JURISPRUDENCIA

    Beneficio de litigar sin gastos. Procedencia. Apelación. Deserción

     

    Se confirma la sentencia que concedió el beneficio de litigar sin gastos, al no cuestionar la recurrente la valoración de las pruebas obrantes en la causa respecto de la situación socioeconómica del peticionante para afrontar los gastos del juicio.

     

     

    Buenos Aires, de febrero de 2015.

    Y VISTOS; Y CONSIDERANDO:

    I.- Contra la resolución de fs. 74/75 vta., por medio de la cual el Sr. Juez de grado concedió el beneficio de litigar sin gastos solicitado, alza sus quejas el apelante. Los fundamentos obran a fs. 81/83, cuyo traslado no fue contestado.

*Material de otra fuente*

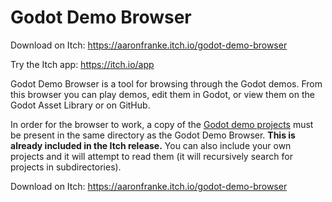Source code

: # Godot Demo Browser

Download on Itch: https://aaronfranke.itch.io/godot-demo-browser

Try the Itch app: https://itch.io/app

Godot Demo Browser is a tool for browsing through the Godot demos.
From this browser you can play demos, edit them in Godot, or view
them on the Godot Asset Library or on GitHub.

In order for the browser to work, a copy of the
[Godot demo projects](https://github.com/godotengine/godot-demo-projects)
must be present in the same directory as the Godot Demo Browser.
**This is already included in the Itch release.**
You can also include your own projects and it will attempt to read them
(it will recursively search for projects in subdirectories).

Download on Itch: https://aaronfranke.itch.io/godot-demo-browser
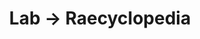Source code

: ---
tags: raecyclopedia
layout: raecyclopedia.njk
title: Lab → Raecyclopedia
pagename: Fashion
intro: A catalog of some things I've researched on the topic of fashion.
entries:
  - date: 2021-01-26
    question: "What is <i>menocore?</i>"
    answer: "A fashion style similar to normcore but specific to menopause-aged women, characterized by flowy linen, floppy hats, market totes, etc."
    image: https://cdn.vox-cdn.com/thumbor/en47rpUhffR81HcmS2k5twasYDo=/0x0:5616x3744/2320x1305/filters:focal(2254x1445:3152x2343):format(webp)/cdn.vox-cdn.com/uploads/chorus_image/image/57083417/GettyImages_557921567.0.jpg
    imagecaption: Racked
    sources:
      - https://www.racked.com/2017/10/18/16453412/menocore-wealth-age-eileen-fisher
      - https://www.thecut.com/2018/06/the-rise-of-plus-size-minimalism.html
    tag: beautyfashion
  - date: 2021-01-26
    question: "What is <i>kinderwhore?</i>"
    answer: The 1990s fashion style popularized by Courtney Love and other punk and grunge musicians consisting of a mix of babydoll dresses and feminine apparel with distressed, punk sensibilities.
    image: https://24.media.tumblr.com/tumblr_l8oqww1Gp21qano29o1_500.jpg
    imagecaption: Blog is the New Black
    sources:
      - https://fashiontheory.umwblogs.org/2011/02/23/women-on-the-verge-an-introduction-to-punk-kinderwhore-and-heroin-chic/
      - https://i-d.vice.com/en_us/article/vbep4a/my-kinderwhore-education
      - https://fivefashionsamples-wordpress-com.cdn.ampproject.org/c/s/fivefashionsamples.wordpress.com/2015/10/29/an-introduction-to-the-sub-culture-kinderwhore/amp/
  - date: 2021-01-28
    question: What are palazzo pants?
    answer: Palazzo pants are very flared, wide-leg pants made of a lightweight fabric.
    image: https://3.bp.blogspot.com/-sAz6sJdW3yY/T1vDTyrZmUI/AAAAAAAABws/0K1fr_fhNbs/s1600/palazzo-pants-for-women.jpg
    imagecaption: Maria Speaks Prada
    sources:
      - https://mariaspeaksprada.blogspot.com/2012/03/palazzo-pants-are-huge-for-springsummer.html
      - https://en.m.wikipedia.org/wiki/Palazzo_pants
  - date: 2022-05-14
    question: What is watered silk?
    answer: Watered silk is silk that has been woven or rolled by a special process to produce wavy moire patterns.
    sources:
      - https://en.wikipedia.org/wiki/Moire_(fabric)
---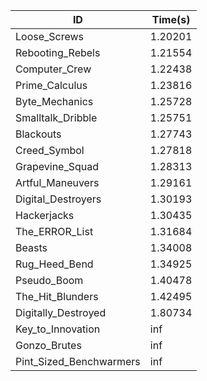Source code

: |ID|Time(s)|
|-|-|
|Loose_Screws|1.20201|
|Rebooting_Rebels|1.21554|
|Computer_Crew|1.22438|
|Prime_Calculus|1.23816|
|Byte_Mechanics|1.25728|
|Smalltalk_Dribble|1.25751|
|Blackouts|1.27743|
|Creed_Symbol|1.27818|
|Grapevine_Squad|1.28313|
|Artful_Maneuvers|1.29161|
|Digital_Destroyers|1.30193|
|Hackerjacks|1.30435|
|The_ERROR_List|1.31684|
|Beasts|1.34008|
|Rug_Heed_Bend|1.34925|
|Pseudo_Boom|1.40478|
|The_Hit_Blunders|1.42495|
|Digitally_Destroyed|1.80734|
|Key_to_Innovation|inf|
|Gonzo_Brutes|inf|
|Pint_Sized_Benchwarmers|inf|
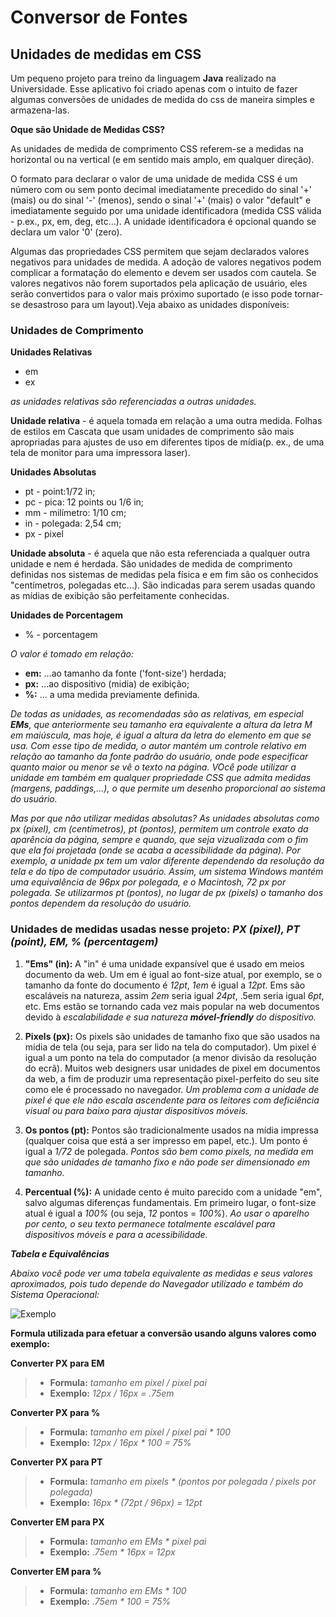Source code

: # Conversor de Fontes  
## Unidades de medidas em CSS

Um pequeno projeto para treino da linguagem **Java** realizado na Universidade.
Esse aplicativo foi criado apenas com o intuito de fazer algumas conversões de unidades de medida do css de maneira simples e armazena-las.

**Oque são Unidade de Medidas CSS?**

As unidades de medida de comprimento CSS referem-se a medidas na horizontal ou na vertical (e em sentido mais amplo, em qualquer direção).

O formato para declarar o valor de uma unidade de medida CSS é um número com ou sem ponto decimal imediatamente precedido do sinal '+' (mais) ou do sinal '-' (menos), sendo o sinal '+' (mais) o valor "default" e imediatamente seguido por uma unidade identificadora (medida CSS válida - p.ex., px, em, deg, etc...). A unidade identificadora é opcional quando se declara um valor '0' (zero).

Algumas das propriedades CSS permitem que sejam declarados valores negativos para unidades de medida. A adoção de valores negativos podem complicar a formatação do elemento e devem ser usados com cautela. Se valores negativos não forem suportados pela aplicação de usuário, eles serão convertidos para o valor mais próximo suportado (e isso pode tornar-se desastroso para um layout).Veja abaixo as unidades disponíveis:


### Unidades de Comprimento

**Unidades Relativas**
* em
* ex

_as unidades relativas são referenciadas a outras unidades._

**Unidade relativa** - é aquela tomada em relação a uma outra medida. Folhas de estilos em Cascata que usam unidades de comprimento são mais apropriadas para ajustes de uso em diferentes tipos de mídia(p. ex., de uma tela de monitor para uma impressora laser).

**Unidades Absolutas**
* pt - point:1/72 in;
* pc - pica: 12 points ou 1/6 in;
* mm - milímetro: 1/10 cm;
* in - polegada: 2,54 cm; 
* px - pixel  

**Unidade absoluta** - é aquela que não esta referenciada a qualquer outra unidade e nem é herdada. São unidades de medida de comprimento definidas nos sistemas de medidas pela física e em fim são os conhecidos "centímetros, polegadas etc...). São indicadas para serem usadas quando as mídias de exibição são perfeitamente conhecidas.

**Unidades de Porcentagem**
* % - porcentagem

_O valor é tomado em relação:_

* **em:** ...ao tamanho da fonte ('font-size') herdada;
* **px:** ...ao dispositivo (midia) de exibição;
* **%:** ... a uma medida previamente definida.

_De todas as unidades, as recomendadas são as relativas, em especial **EMs**, que anteriormente seu tamanho era equivalente a altura da letra M em maiúscula, mas hoje, é igual a altura da letra do elemento em que se usa. Com esse tipo de medida, o autor mantém um controle relativo em relação ao tamanho da fonte padrão do usuário, onde pode especificar quanto maior ou menor se vê o texto na página. VOcê pode utilizar a unidade em também em qualquer propriedade CSS que admita medidas (margens, paddings,…), o que permite um desenho proporcional ao sistema do usuário._

_Mas por que não utilizar medidas absolutas? As unidades absolutas como px (pixel), cm (centímetros), pt (pontos), permitem um controle exato da aparência da página, sempre e quando, que seja vizualizada com o fim que ela foi projetada (onde se acaba a acessibilidade da página). Por exemplo, a unidade px tem um valor diferente dependendo da resolução da tela e do tipo de computador usuário. Assim, um sistema Windows mantém uma equivalência de 96px por polegada, e o Macintosh, 72 px por polegada. Se utilizarmos pt (pontos), no lugar de px (pixels) o tamanho dos pontos dependem da resolução do usuário._

### Unidades de medidas usadas nesse projeto: _PX (pixel), PT (point), EM, % (percentagem)_

1. **"Ems" (in):** A "in" é uma unidade expansível que é usado em meios documento da web. Um em é igual ao font-size atual, por exemplo, se o tamanho da fonte do documento é _12pt_, _1em_ é igual a _12pt_. Ems são escaláveis ​​na natureza, assim _2em_ seria igual _24pt_, .5em seria igual _6pt_, etc. Ems estão se tornando cada vez mais popular na web documentos devido à _escalabilidade e sua natureza **móvel-friendly** do dispositivo._

2. **Pixels (px):** Os pixels são unidades de tamanho fixo que são usados ​​na mídia de tela (ou seja, para ser lido na tela do computador). Um pixel é igual a um ponto na tela do computador (a menor divisão da resolução do ecrã). Muitos web designers usar unidades de pixel em documentos da web, a fim de produzir uma representação pixel-perfeito do seu site como ele é processado no navegador. _Um problema com a unidade de pixel é que ele não escala ascendente para os leitores com deficiência visual ou para baixo para ajustar dispositivos móveis._

3. **Os pontos (pt):** Pontos são tradicionalmente usados ​​na mídia impressa (qualquer coisa que está a ser impresso em papel, etc.). Um ponto é igual a _1/72_ de polegada. _Pontos são bem como pixels, na medida em que são unidades de tamanho fixo e não pode ser dimensionado em tamanho._

4. **Percentual (%):** A unidade cento é muito parecido com a unidade "em", salvo algumas diferenças fundamentais. Em primeiro lugar, o font-size atual é igual a _100%_ (ou seja, _12_ pontos = _100%_). _Ao usar o aparelho por cento, o seu texto permanece totalmente escalável para dispositivos móveis e para a acessibilidade._


**_Tabela e Equivalências_**

_Abaixo você pode ver uma tabela equivalente as medidas e seus valores aproximados, pois tudo depende do Navegador utilizado e também do Sistema Operacional:_

![Exemplo](http://i59.tinypic.com/21bjbs9.jpg)

**Formula utilizada para efetuar a conversão usando alguns valores como exemplo:**

**Converter PX para EM**
> * **Formula:** _tamanho em pixel / pixel pai_
> * **Exemplo:** _12px / 16px = .75em_

**Converter PX para %**
> * **Formula:**  _tamanho em pixel / pixel pai * 100_
> * **Exemplo:** _12px / 16px * 100 = 75%_

**Converter PX para PT**
> * **Formula:** _tamanho em pixels * (pontos por polegada / pixels por polegada)_
> * **Exemplo:** _16px * (72pt / 96px) = 12pt_

**Converter EM para PX**
> * **Formula:** _tamanho em EMs * pixel pai_
> * **Exemplo:** _.75em * 16px = 12px_

**Converter EM para %**
> * **Formula:** _tamanho em EMs * 100_
> * **Exemplo:** _.75em * 100 = 75%_
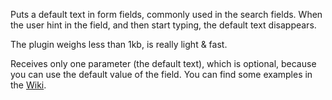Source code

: Puts a default text in form fields, commonly used in the search fields. When the user hint in the field, and then start typing, the default text disappears.

The plugin weighs less than 1kb, is really light & fast.

Receives only one parameter (the default text), which is optional, because you can use the default value of the field. You can find some examples in the [Wiki](Examples.md).
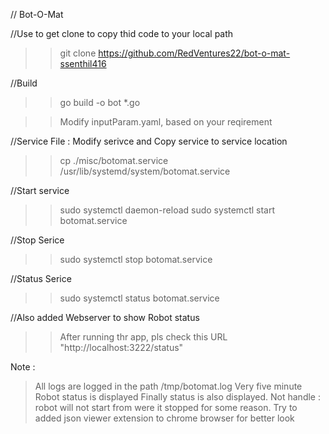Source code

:
// Bot-O-Mat

//Use to get clone to copy thid code to your local path
>> git clone https://github.com/RedVentures22/bot-o-mat-ssenthil416


//Build

>> go build -o bot *.go

>> Modify inputParam.yaml, based on your reqirement

//Service File : Modify serivce and Copy service to service location
>> cp ./misc/botomat.service  /usr/lib/systemd/system/botomat.service

//Start service
>>sudo systemctl daemon-reload
>>sudo systemctl start botomat.service

//Stop Serice 
>>sudo systemctl stop botomat.service

//Status Serice 
>>sudo systemctl status botomat.service

//Also added Webserver to show Robot status
>>After running thr app, pls check this URL "http://localhost:3222/status"



Note :

> All logs are logged in the path /tmp/botomat.log
> Very five minute Robot status is displayed
> Finally status is also displayed.
> Not handle : robot will not start from were it stopped for some reason.
> Try to added json viewer extension to chrome browser for better look
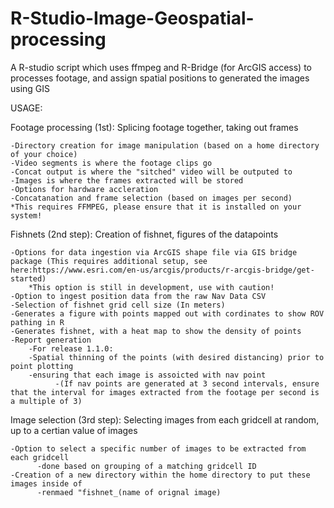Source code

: # R-Studio-Image-Geospatial-processing
A R-studio script which uses ffmpeg and R-Bridge (for ArcGIS access) to processes footage, and assign spatial positions to generated the images using GIS

USAGE:

Footage processing (1st): Splicing footage together, taking out frames

    -Directory creation for image manipulation (based on a home directory of your choice)
    -Video segments is where the footage clips go
    -Concat output is where the "sitched" video will be outputed to
    -Images is where the frames extracted will be stored    
    -Options for hardware accleration
    -Concatanation and frame selection (based on images per second)
    *This requires FFMPEG, please ensure that it is installed on your system!



Fishnets (2nd step): Creation of fishnet, figures of the datapoints

    -Options for data ingestion via ArcGIS shape file via GIS bridge package (This requires additional setup, see here:https://www.esri.com/en-us/arcgis/products/r-arcgis-bridge/get-started)
        *This option is still in development, use with caution!
    -Option to ingest position data from the raw Nav Data CSV
    -Selection of fishnet grid cell size (In meters)
    -Generates a figure with points mapped out with cordinates to show ROV pathing in R
    -Generates fishnet, with a heat map to show the density of points 
    -Report generation
        -For release 1.1.0:
        -Spatial thinning of the points (with desired distancing) prior to point plotting
        -ensuring that each image is assoicted with nav point
              -(If nav points are generated at 3 second intervals, ensure that the interval for images extracted from the footage per second is a multiple of 3)



Image selection (3rd step): Selecting images from each gridcell at random, up to a certian value of images

    -Option to select a specific number of images to be extracted from each gridcell
          -done based on grouping of a matching gridcell ID
    -Creation of a new directory within the home directory to put these images inside of
          -renmaed "fishnet_(name of orignal image)

    
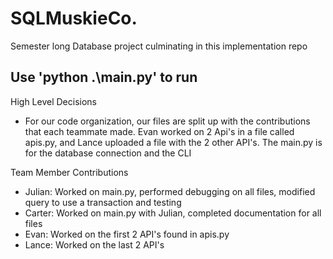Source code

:# SQLMuskieCo.
Semester long Database project culminating in this implementation repo
## Use 'python .\main.py' to run

High Level Decisions
- For our code organization, our files are split up with the contributions that each teammate made. Evan worked on 2 Api's in a file called apis.py, and Lance uploaded a file with the 2 other API's. The main.py is for the database connection and the CLI


Team Member Contributions
- Julian: Worked on main.py, performed debugging on all files, modified query to use a transaction and testing
- Carter: Worked on main.py with Julian, completed documentation for all files
- Evan: Worked on the first 2 API's found in apis.py
- Lance: Worked on the last 2 API's 


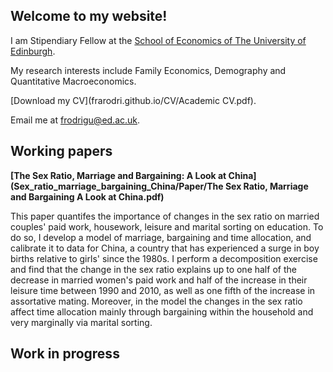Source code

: ## Welcome to my website!

I am Stipendiary Fellow at the [School of Economics of The University of Edinburgh](https://www.ed.ac.uk/economics).

My research interests include Family Economics, Demography and Quantitative Macroeconomics.

[Download my CV](frarodri.github.io/CV/Academic CV.pdf).

Email me at [frodrigu@ed.ac.uk](mailto:frodrigu@ed.ac.uk).

## Working papers

**[The Sex Ratio, Marriage and Bargaining: A Look at China](Sex_ratio_marriage_bargaining_China/Paper/The Sex Ratio, Marriage and Bargaining A Look at China.pdf)**

This paper quantifes the importance of changes in the sex ratio on married couples' paid work, housework, leisure and marital sorting on education. To do so, I develop a model of marriage, bargaining and time allocation, and calibrate it to data for China, a country that has experienced a surge in boy births relative to girls' since the 1980s. I perform a decomposition exercise and find that the change in the sex ratio explains up to one half of the decrease in married women's paid work and half of the increase in their leisure time between 1990 and 2010, as well as one fifth of the increase in assortative mating. Moreover, in the model the changes in the sex ratio affect time allocation mainly through bargaining within the household and very marginally via marital sorting.

## Work in progress
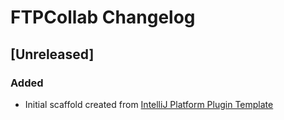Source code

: <!-- Keep a Changelog guide -> https://keepachangelog.com -->

# FTPCollab Changelog

## [Unreleased]
### Added
- Initial scaffold created from [IntelliJ Platform Plugin Template](https://github.com/JetBrains/intellij-platform-plugin-template)
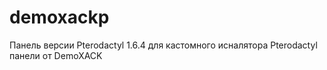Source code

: # demoxackp


Панель версии Pterodactyl 1.6.4 для кастомного исналятора Pterodactyl панели от DemoXACK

    II.- Sabido es que la expresión de agravios -o memorial en los recursos concedidos en relación (conf. art. 246, párrafo 1º, Código Procesal)- es el acto procesal mediante el cual la parte recurrente fundamenta la apelación, refutando total o parcialmente las conclusiones establecidas en la sentencia, respecto a la apreciación de los hechos y valoración de las pruebas, o a la aplicación de las normas jurídicas (conf. Palacio, “Derecho Procesal Civil”, Tº. V, pág. 266, nº 599). Constituye un acto de impugnación, destinado específicamente a criticar la sentencia recurrida, con el fin de obtener su revocación o modificación parcial por el tribunal de apelación (conf. Fenochietto-Arazi, “Código Procesal Comentado”, T.I, pág. 939), en el que el apelante debe examinar los fundamentos de la sentencia y concretar los errores que a su juicio ella contiene, de los cuales derivan los agravios que reclama (Conf. Alsina, Derecho Procesal, Tº IV, pág. 389). En tal sentido, el artículo 265 del Código Procesal impone al apelante el deber de efectuar una crítica concreta y razonada de las partes del fallo recurrido que serían a su criterio equivocadas, a cuyo fin es necesario que las razones por las cuales se pretende obtener la revisión de la providencia apelada se expresen al fundar el recurso, indicando detalladamente los errores, omisiones y demás deficiencias que el recurrente pudiera reprochar al pronunciamiento recurrido, y la refutación de las conclusiones de hecho y de derecho en que fundó el juez su decisión (conf. CNCiv., Sala “E”, ED 117-575; CNCiv., Sala “B”, R. 336.751 del 29/11/01; R. 339.296 del 12/2/02, entre muchos otros).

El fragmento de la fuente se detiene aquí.